Once you reach the line containing "- **Dynamic Portfolio" in the entries below, write out that line and each one after it down to the line containing "- **Transaction History", exactly and with nothing added.

Collected data =
((

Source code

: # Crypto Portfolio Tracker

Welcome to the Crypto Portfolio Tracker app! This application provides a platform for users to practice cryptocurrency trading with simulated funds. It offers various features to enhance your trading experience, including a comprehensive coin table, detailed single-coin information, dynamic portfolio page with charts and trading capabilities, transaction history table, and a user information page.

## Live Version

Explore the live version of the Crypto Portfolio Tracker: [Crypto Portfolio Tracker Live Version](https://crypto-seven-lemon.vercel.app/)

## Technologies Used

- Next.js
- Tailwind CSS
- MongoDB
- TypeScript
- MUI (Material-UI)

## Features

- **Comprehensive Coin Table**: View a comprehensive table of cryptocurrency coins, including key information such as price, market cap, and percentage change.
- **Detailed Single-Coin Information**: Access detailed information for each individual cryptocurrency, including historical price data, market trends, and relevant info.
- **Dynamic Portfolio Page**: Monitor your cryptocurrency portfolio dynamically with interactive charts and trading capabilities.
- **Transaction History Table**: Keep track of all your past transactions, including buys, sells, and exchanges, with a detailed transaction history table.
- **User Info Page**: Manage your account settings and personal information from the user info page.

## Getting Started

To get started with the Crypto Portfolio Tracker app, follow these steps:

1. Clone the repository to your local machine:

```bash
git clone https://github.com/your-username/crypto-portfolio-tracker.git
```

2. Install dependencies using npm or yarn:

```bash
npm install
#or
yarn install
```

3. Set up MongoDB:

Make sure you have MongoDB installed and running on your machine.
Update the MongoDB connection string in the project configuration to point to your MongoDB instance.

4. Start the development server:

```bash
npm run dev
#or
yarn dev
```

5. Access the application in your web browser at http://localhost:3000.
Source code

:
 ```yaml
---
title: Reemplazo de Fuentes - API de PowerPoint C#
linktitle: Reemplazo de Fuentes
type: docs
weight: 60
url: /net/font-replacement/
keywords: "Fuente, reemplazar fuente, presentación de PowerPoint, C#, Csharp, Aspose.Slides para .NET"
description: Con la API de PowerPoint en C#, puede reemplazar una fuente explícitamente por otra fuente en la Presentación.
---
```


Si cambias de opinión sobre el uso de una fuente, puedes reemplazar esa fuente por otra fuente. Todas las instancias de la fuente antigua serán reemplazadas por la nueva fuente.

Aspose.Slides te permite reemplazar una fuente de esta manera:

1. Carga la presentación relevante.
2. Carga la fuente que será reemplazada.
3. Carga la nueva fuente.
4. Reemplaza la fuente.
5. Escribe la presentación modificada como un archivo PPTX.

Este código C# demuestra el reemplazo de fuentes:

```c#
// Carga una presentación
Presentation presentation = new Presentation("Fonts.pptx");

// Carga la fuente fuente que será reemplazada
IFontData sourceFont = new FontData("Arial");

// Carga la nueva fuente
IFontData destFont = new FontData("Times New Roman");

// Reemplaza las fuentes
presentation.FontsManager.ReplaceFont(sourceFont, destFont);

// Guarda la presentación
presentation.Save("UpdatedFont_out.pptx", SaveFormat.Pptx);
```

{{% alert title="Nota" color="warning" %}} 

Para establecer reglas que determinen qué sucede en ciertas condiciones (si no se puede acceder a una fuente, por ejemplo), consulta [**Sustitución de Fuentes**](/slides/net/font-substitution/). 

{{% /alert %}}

))

RESULT OF THE EXERCISE =
- **Dynamic Portfolio Page**: Monitor your cryptocurrency portfolio dynamically with interactive charts and trading capabilities.
- **Transaction History Table**: Keep track of all your past transactions, including buys, sells, and exchanges, with a detailed transaction history table.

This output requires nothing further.